Items listed in a dataset –
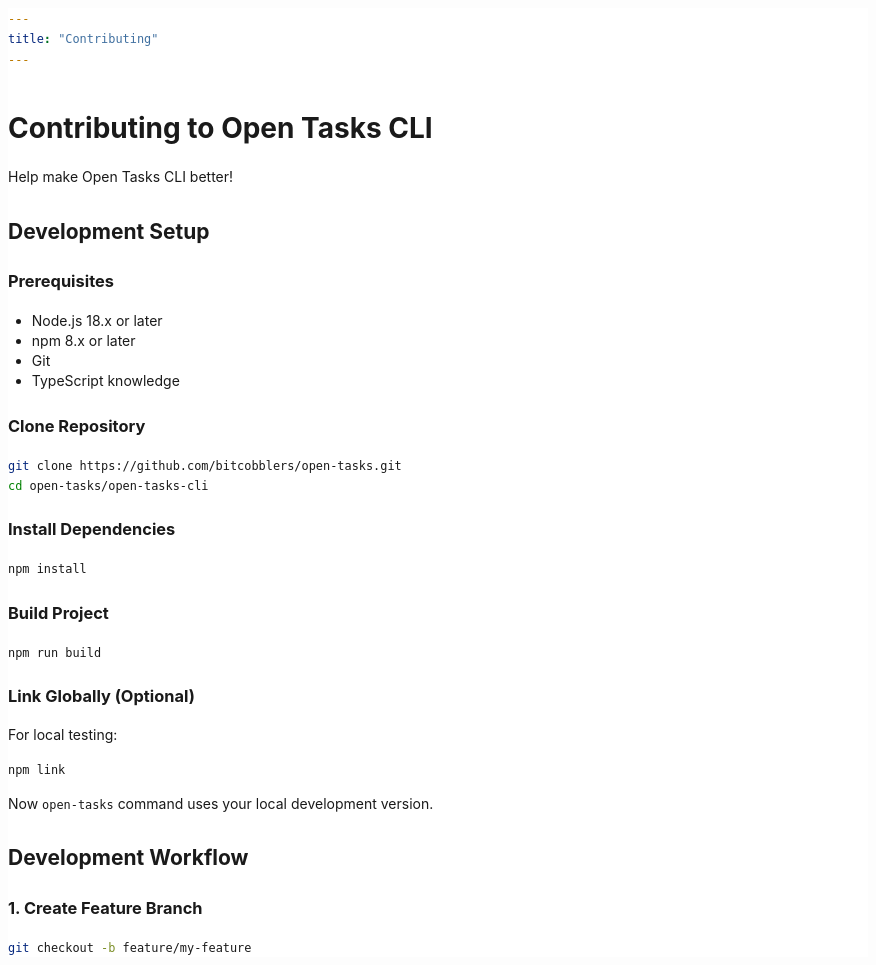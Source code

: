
 ```yaml
---
title: "Contributing"
---
```


# Contributing to Open Tasks CLI

Help make Open Tasks CLI better!

## Development Setup

### Prerequisites

- Node.js 18.x or later
- npm 8.x or later
- Git
- TypeScript knowledge

### Clone Repository

```bash
git clone https://github.com/bitcobblers/open-tasks.git
cd open-tasks/open-tasks-cli
```

### Install Dependencies

```bash
npm install
```

### Build Project

```bash
npm run build
```

### Link Globally (Optional)

For local testing:

```bash
npm link
```

Now `open-tasks` command uses your local development version.

## Development Workflow

### 1. Create Feature Branch

```bash
git checkout -b feature/my-feature
```
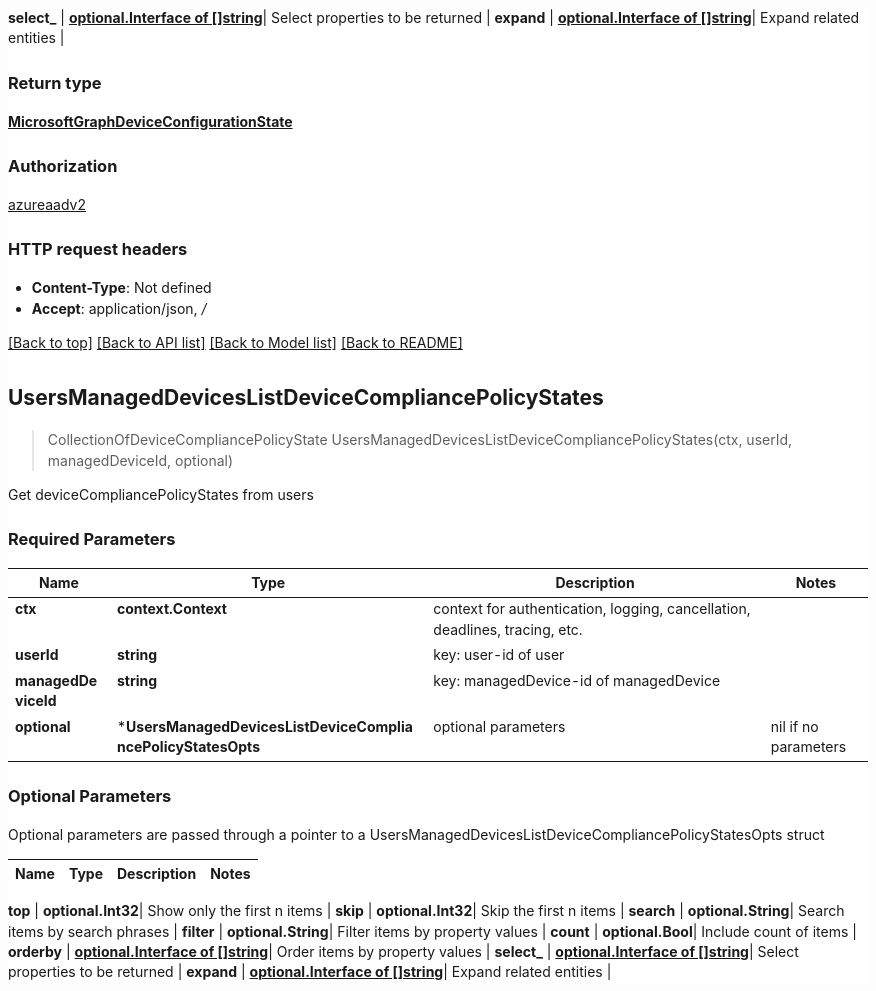 

 **select_** | [**optional.Interface of []string**](string.md)| Select properties to be returned | 
 **expand** | [**optional.Interface of []string**](string.md)| Expand related entities | 

### Return type

[**MicrosoftGraphDeviceConfigurationState**](microsoft.graph.deviceConfigurationState.md)

### Authorization

[azureaadv2](../README.md#azureaadv2)

### HTTP request headers

- **Content-Type**: Not defined
- **Accept**: application/json, */*

[[Back to top]](#) [[Back to API list]](../README.md#documentation-for-api-endpoints)
[[Back to Model list]](../README.md#documentation-for-models)
[[Back to README]](../README.md)


## UsersManagedDevicesListDeviceCompliancePolicyStates

> CollectionOfDeviceCompliancePolicyState UsersManagedDevicesListDeviceCompliancePolicyStates(ctx, userId, managedDeviceId, optional)

Get deviceCompliancePolicyStates from users

### Required Parameters


Name | Type | Description  | Notes
------------- | ------------- | ------------- | -------------
**ctx** | **context.Context** | context for authentication, logging, cancellation, deadlines, tracing, etc.
**userId** | **string**| key: user-id of user | 
**managedDeviceId** | **string**| key: managedDevice-id of managedDevice | 
 **optional** | ***UsersManagedDevicesListDeviceCompliancePolicyStatesOpts** | optional parameters | nil if no parameters

### Optional Parameters

Optional parameters are passed through a pointer to a UsersManagedDevicesListDeviceCompliancePolicyStatesOpts struct


Name | Type | Description  | Notes
------------- | ------------- | ------------- | -------------


 **top** | **optional.Int32**| Show only the first n items | 
 **skip** | **optional.Int32**| Skip the first n items | 
 **search** | **optional.String**| Search items by search phrases | 
 **filter** | **optional.String**| Filter items by property values | 
 **count** | **optional.Bool**| Include count of items | 
 **orderby** | [**optional.Interface of []string**](string.md)| Order items by property values | 
 **select_** | [**optional.Interface of []string**](string.md)| Select properties to be returned | 
 **expand** | [**optional.Interface of []string**](string.md)| Expand related entities |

HOW TO COMPLETE THIS TASK – Gather from the data above every line with the string "UsersManagedDevicesListDeviceCompliancePolicyStatesOpts".

WRITTEN ANSWER –
 **optional** | ***UsersManagedDevicesListDeviceCompliancePolicyStatesOpts** | optional parameters | nil if no parameters
Optional parameters are passed through a pointer to a UsersManagedDevicesListDeviceCompliancePolicyStatesOpts struct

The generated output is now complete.